I’m a vegetarian. Kind of. At home I’ll only cook vegetarian food. After watching Cow-spiracy and other documentaries on the meat industries, I decided to do the environment a solid and go green.
But not when I get invited to someone’s home for dinner. Then I’ll eat what’s cooking. I’m not one of those obnoxious tree-huggers with a loudspeaker who insist on making a public statement and putting it on Instagram. “Sorry, but the candles on this table are not vegan, I can’t sit here. #beesarepeopletoo” Go sit on a pineapple. They’re vegan.
Recently I caved in to the idea of biltong. It didn’t take much convincing. I’m weak.

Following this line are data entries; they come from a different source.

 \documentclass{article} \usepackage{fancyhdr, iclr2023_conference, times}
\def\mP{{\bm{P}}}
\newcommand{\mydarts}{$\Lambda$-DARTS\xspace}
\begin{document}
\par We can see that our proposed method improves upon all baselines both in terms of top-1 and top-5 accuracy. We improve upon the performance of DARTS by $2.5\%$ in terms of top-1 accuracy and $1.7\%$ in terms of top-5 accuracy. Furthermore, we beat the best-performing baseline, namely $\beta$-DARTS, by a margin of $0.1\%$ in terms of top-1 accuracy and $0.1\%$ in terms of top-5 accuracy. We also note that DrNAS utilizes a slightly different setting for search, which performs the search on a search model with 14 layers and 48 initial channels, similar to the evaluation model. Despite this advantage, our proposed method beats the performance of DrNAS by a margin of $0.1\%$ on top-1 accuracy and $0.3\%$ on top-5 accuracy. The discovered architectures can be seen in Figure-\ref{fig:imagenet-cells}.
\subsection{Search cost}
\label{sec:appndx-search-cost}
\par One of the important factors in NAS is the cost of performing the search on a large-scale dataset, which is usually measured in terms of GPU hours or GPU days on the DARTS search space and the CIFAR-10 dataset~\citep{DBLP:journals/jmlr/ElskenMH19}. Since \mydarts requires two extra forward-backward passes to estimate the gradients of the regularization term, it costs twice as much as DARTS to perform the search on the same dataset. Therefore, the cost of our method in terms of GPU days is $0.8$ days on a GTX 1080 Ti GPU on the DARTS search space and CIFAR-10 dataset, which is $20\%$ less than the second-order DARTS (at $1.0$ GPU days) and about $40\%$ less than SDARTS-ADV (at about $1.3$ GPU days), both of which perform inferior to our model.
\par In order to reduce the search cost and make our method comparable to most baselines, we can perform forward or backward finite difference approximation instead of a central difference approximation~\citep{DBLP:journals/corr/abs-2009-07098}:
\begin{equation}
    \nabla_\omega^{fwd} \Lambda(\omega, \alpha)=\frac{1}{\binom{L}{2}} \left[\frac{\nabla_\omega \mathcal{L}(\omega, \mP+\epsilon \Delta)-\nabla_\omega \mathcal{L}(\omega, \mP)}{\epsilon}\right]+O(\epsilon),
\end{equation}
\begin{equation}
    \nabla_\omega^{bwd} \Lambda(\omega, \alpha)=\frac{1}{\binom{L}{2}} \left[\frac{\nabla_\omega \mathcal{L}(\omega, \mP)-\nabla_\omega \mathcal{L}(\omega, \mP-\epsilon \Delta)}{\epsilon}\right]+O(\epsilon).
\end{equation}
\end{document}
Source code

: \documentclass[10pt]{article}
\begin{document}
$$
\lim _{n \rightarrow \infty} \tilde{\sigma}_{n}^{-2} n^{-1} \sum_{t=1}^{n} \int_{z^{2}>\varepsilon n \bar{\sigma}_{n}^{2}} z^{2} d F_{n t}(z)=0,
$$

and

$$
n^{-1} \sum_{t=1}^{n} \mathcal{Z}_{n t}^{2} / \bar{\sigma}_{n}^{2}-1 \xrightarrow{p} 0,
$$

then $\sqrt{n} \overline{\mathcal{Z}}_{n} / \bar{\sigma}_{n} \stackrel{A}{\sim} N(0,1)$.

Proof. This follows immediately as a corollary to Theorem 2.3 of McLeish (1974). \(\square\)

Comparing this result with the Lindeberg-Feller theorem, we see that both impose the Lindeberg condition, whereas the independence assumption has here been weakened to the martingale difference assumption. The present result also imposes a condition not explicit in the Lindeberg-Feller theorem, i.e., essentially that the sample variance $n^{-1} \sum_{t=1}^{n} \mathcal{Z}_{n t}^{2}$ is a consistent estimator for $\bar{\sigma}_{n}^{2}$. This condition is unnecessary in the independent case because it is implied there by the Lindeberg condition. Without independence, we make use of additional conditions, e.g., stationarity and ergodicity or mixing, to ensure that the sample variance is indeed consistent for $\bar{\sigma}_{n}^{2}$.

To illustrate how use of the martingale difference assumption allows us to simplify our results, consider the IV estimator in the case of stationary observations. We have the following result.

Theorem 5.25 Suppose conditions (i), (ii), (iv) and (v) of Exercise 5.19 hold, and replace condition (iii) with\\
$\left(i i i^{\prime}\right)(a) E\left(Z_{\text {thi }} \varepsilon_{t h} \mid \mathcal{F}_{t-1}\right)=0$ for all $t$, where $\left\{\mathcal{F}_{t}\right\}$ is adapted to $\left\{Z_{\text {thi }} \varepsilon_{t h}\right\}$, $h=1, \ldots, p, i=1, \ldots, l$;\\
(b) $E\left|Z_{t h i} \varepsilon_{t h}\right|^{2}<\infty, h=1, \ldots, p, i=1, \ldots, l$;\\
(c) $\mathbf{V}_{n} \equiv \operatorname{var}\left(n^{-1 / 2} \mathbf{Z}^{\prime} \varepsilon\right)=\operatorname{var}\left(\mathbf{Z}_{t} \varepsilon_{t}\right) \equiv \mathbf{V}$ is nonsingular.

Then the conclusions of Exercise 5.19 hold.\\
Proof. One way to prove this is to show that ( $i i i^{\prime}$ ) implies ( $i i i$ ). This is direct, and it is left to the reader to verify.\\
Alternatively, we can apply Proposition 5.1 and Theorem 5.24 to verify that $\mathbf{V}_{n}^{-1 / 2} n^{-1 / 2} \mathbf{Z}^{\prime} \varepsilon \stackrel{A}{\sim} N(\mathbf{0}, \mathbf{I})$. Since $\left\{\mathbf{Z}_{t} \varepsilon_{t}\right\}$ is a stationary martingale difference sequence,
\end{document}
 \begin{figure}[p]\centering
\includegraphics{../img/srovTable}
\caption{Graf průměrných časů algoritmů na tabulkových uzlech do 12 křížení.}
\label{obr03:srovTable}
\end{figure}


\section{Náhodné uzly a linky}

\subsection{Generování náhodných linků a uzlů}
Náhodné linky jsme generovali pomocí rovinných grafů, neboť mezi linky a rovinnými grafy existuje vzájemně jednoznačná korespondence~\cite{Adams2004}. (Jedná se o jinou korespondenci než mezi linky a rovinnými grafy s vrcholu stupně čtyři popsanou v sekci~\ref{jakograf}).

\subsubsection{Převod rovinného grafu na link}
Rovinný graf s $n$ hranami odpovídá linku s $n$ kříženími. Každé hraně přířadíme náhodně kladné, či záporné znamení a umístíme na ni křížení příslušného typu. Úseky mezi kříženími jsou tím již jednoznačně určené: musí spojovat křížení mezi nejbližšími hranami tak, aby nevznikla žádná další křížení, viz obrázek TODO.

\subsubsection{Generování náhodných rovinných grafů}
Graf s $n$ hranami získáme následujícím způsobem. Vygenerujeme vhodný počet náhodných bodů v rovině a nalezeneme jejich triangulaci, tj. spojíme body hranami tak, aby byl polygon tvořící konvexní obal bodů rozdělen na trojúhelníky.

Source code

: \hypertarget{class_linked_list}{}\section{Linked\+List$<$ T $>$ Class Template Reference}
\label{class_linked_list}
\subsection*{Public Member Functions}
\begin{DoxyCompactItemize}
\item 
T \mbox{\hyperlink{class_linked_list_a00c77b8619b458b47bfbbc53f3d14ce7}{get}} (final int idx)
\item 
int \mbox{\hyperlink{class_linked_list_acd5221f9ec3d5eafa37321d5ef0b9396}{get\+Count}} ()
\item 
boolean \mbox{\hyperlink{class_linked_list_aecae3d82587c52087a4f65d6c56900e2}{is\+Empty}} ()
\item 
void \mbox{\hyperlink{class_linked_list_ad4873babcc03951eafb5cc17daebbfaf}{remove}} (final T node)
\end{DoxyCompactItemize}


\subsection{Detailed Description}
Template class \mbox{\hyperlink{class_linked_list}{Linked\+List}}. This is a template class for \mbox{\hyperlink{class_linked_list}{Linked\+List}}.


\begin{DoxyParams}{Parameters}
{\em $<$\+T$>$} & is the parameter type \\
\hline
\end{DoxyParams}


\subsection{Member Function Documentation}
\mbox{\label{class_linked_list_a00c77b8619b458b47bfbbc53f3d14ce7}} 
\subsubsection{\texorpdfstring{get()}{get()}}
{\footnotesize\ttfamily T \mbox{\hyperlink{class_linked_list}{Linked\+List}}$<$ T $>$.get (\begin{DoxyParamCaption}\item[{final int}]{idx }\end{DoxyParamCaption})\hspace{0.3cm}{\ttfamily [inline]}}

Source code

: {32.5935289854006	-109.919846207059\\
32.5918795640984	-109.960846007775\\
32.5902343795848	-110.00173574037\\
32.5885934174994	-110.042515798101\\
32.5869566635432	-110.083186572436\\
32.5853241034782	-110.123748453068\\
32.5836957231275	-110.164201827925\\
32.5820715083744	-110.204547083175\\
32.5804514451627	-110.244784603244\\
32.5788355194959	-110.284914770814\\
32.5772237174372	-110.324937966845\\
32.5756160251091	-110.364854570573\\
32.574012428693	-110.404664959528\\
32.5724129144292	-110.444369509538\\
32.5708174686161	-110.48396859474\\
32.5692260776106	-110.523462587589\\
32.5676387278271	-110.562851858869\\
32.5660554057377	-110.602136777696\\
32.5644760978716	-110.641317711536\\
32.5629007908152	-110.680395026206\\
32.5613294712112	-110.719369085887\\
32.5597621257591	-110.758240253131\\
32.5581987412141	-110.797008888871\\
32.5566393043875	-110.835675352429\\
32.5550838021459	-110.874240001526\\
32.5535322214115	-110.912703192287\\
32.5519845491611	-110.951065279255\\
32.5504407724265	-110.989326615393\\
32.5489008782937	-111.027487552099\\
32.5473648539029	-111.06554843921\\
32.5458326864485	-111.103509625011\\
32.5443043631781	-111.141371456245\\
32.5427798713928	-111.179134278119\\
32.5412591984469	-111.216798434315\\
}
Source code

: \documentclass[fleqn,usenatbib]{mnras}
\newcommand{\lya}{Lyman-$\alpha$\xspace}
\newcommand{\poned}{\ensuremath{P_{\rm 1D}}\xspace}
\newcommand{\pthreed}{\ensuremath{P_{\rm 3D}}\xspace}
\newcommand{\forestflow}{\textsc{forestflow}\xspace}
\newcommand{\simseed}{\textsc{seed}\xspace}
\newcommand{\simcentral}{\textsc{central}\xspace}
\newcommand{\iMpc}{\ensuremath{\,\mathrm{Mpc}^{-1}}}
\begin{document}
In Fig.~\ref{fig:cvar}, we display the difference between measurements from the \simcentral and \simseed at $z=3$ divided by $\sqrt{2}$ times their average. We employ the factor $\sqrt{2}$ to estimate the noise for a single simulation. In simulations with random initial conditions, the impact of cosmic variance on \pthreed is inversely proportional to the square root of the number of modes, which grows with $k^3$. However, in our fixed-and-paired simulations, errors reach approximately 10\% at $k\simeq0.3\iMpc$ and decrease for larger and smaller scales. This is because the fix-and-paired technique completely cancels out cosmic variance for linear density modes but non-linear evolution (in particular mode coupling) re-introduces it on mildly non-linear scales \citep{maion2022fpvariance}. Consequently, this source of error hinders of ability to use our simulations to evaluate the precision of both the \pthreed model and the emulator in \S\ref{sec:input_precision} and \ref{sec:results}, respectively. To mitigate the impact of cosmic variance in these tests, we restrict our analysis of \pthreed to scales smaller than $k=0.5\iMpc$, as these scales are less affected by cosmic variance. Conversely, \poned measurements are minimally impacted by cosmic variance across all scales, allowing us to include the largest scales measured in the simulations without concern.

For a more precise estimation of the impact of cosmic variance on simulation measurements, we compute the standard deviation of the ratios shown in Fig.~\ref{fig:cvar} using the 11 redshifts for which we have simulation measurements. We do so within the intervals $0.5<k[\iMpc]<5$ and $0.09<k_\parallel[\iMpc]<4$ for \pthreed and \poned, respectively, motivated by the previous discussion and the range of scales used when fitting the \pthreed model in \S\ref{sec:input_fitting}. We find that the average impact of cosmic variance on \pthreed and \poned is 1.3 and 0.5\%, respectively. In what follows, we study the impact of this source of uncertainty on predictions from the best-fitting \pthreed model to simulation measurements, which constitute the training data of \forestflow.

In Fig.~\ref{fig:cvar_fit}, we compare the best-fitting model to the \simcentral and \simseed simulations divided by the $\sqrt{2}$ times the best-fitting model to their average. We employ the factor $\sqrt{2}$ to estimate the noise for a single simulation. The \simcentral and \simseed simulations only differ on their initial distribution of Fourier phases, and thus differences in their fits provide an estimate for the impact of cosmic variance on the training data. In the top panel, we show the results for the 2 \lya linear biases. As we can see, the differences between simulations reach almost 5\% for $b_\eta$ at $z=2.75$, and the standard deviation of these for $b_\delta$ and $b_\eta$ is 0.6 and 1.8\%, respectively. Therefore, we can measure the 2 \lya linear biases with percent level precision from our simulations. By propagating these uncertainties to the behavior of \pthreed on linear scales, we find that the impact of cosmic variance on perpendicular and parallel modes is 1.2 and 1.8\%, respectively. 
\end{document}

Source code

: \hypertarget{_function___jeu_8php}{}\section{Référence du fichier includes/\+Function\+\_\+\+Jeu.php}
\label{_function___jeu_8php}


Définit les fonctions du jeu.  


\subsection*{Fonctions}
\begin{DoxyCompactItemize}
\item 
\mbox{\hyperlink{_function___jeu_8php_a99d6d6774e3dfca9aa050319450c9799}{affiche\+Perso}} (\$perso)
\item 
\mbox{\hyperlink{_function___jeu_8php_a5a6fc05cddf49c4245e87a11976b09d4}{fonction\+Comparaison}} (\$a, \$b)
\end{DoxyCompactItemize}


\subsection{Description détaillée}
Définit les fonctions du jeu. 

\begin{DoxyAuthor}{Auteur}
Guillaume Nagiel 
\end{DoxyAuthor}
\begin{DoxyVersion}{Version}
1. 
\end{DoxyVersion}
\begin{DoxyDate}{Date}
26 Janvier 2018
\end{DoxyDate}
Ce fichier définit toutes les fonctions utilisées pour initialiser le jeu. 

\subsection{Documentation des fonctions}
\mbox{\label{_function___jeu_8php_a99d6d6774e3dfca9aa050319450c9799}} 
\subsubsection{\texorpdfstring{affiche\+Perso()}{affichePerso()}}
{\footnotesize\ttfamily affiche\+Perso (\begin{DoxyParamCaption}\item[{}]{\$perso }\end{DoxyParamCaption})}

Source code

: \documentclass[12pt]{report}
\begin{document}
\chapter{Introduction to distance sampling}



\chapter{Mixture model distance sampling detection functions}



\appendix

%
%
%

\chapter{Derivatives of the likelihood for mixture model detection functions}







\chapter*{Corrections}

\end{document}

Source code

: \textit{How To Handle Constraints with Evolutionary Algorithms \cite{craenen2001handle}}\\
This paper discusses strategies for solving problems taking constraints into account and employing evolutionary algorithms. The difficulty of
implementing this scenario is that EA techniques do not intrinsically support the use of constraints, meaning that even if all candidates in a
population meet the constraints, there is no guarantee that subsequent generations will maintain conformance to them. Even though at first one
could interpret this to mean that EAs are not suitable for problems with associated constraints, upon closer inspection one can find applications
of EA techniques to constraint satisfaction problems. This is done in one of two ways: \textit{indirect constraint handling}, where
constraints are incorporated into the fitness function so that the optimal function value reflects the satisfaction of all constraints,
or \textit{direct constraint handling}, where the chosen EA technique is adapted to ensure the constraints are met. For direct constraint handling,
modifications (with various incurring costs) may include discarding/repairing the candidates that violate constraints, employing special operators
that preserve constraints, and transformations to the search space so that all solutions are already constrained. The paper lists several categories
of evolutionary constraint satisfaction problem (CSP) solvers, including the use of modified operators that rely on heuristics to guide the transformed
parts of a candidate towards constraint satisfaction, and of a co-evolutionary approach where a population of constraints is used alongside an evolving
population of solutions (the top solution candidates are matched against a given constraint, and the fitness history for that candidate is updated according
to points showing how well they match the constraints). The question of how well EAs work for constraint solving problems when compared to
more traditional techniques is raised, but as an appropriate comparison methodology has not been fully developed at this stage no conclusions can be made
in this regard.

One “home-made biltong” video on YouTube later and I woke up at the hardware store. Making a biltong dryer is insanely simple. I could buy beef jerky in Sweden, but it’s expensive and tastes like a vegan candle.
Finding a butcher was surprisingly difficult and the price of meat obviously follows the gold index. Then I remembered that this isn’t a banana republic with livestock grazing at the airport. Gone are the days when flat goat off the runway was on special.
My home now smells like a dead animal. A delicious dead animal, marinaded in red wine vinegar and spiced with pepper and coriander. I’ve decided that biltong is a vegetable (bovine flora) and cows produce too much methane. We should eat them. You’re welcome, Nature.